** Excerpted records **
#####

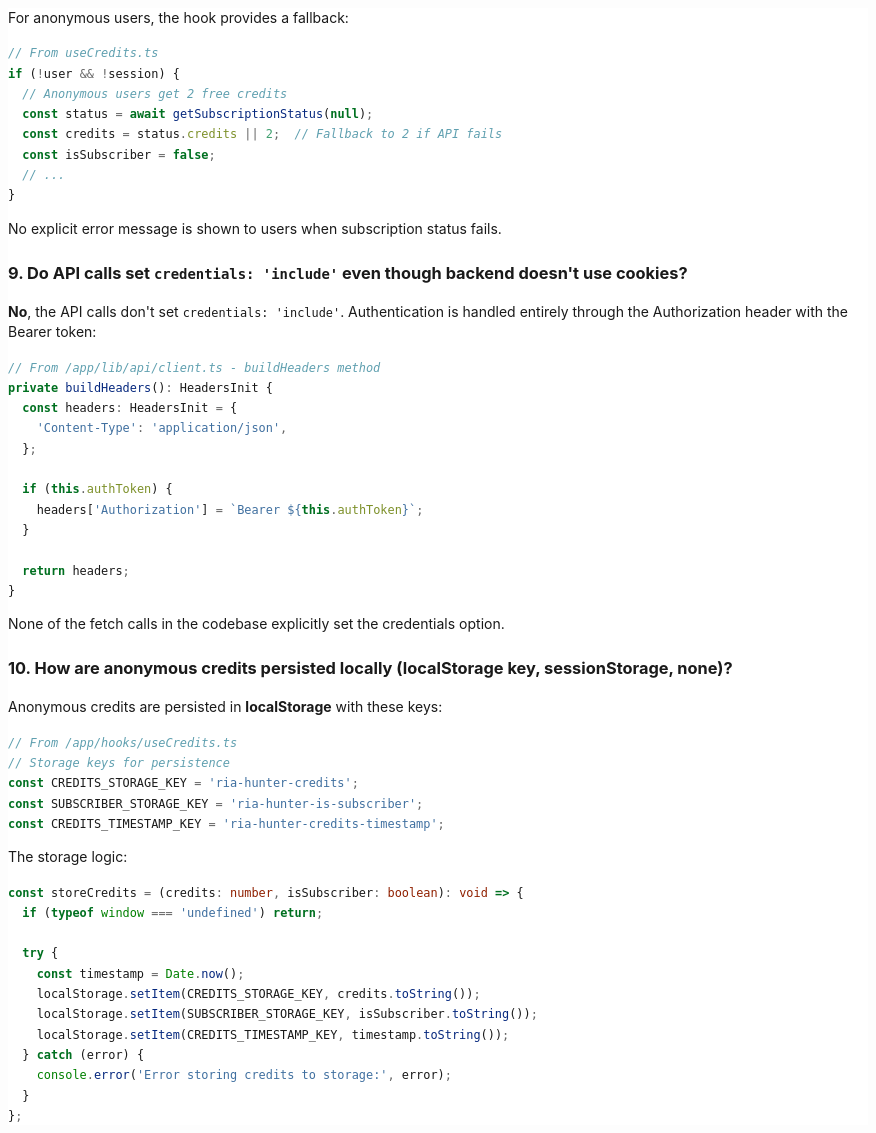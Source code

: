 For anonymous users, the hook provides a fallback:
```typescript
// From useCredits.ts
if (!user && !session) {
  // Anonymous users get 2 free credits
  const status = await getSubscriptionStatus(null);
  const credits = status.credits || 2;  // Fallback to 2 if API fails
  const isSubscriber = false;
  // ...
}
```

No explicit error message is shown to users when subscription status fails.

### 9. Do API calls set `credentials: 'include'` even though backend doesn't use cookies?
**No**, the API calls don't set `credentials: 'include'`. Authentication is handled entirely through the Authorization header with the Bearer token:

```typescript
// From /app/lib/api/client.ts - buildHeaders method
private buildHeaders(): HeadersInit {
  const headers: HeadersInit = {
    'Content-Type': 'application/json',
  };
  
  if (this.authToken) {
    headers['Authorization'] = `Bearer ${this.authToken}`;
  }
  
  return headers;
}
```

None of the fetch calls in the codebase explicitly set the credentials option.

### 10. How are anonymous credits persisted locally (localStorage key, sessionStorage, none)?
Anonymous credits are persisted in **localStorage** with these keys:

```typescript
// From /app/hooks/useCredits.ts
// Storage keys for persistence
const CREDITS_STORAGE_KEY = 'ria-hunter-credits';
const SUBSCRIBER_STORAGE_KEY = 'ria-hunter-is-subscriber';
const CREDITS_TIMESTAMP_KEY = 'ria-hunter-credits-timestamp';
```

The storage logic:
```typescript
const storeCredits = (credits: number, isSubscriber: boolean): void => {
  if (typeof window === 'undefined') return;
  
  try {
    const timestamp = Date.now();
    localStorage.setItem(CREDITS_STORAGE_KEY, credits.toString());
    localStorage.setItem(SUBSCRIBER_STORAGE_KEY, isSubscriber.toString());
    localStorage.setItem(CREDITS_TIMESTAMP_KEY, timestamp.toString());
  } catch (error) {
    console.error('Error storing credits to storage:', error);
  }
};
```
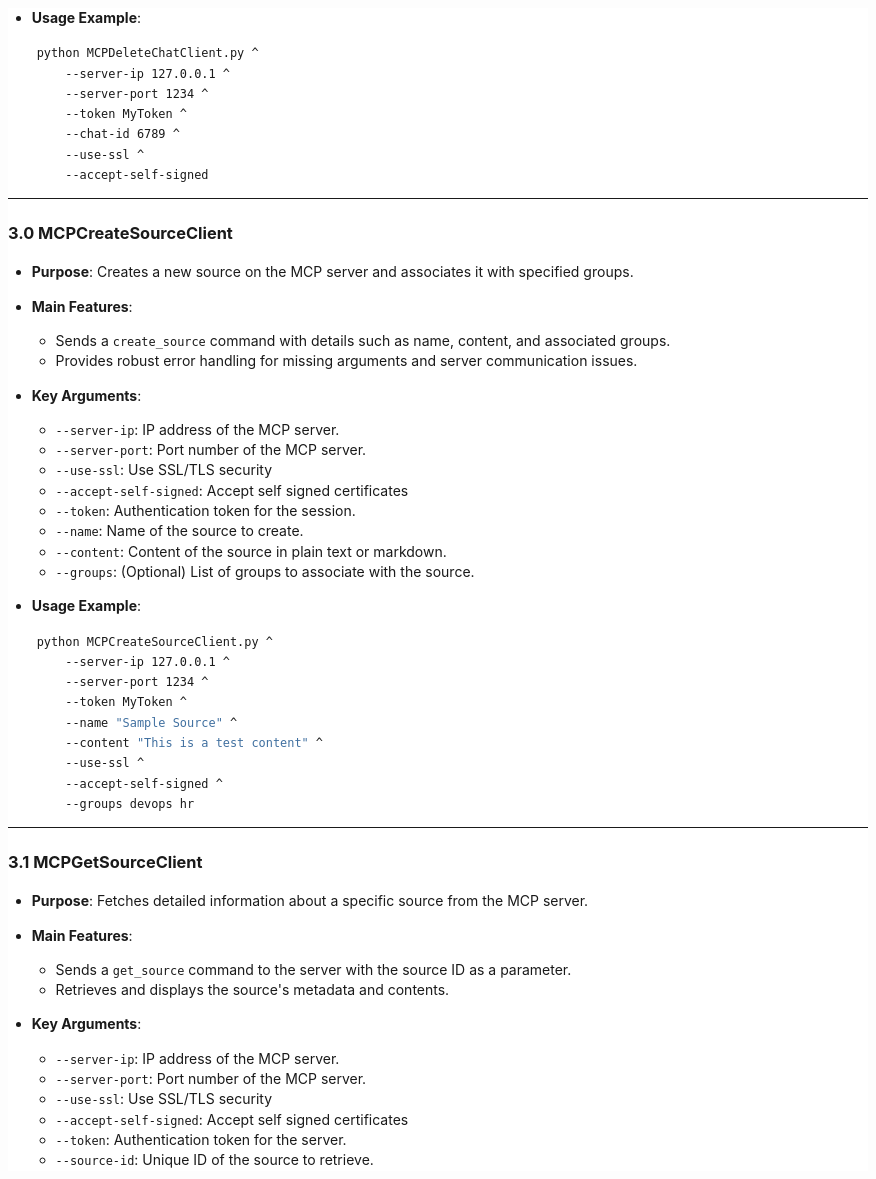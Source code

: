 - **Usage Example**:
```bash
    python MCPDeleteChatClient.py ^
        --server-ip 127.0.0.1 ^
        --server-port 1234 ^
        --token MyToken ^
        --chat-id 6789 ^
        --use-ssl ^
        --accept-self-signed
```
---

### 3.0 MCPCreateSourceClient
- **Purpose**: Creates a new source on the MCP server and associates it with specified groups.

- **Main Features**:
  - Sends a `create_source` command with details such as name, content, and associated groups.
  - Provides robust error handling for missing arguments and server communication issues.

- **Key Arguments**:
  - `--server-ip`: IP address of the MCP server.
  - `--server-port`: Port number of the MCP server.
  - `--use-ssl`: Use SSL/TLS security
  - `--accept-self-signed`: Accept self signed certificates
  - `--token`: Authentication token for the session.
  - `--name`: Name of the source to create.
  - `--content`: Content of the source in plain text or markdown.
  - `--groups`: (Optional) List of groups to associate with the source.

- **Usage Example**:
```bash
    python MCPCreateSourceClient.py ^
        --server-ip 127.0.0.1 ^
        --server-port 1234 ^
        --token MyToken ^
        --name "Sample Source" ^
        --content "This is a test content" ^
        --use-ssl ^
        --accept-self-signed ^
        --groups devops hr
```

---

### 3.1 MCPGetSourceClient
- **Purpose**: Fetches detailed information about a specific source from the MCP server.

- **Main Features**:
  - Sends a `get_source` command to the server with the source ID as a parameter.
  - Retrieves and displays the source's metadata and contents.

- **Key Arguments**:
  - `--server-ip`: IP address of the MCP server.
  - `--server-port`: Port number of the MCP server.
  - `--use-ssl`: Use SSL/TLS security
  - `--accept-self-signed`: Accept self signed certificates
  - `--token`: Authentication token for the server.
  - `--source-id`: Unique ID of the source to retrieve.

#####

** What the exercise asks **
Among the lines above, find those containing the word "groups" and copy each.

** Result of the exercise **
- **Purpose**: Creates a new source on the MCP server and associates it with specified groups.
  - Sends a `create_source` command with details such as name, content, and associated groups.
  - `--groups`: (Optional) List of groups to associate with the source.
        --groups devops hr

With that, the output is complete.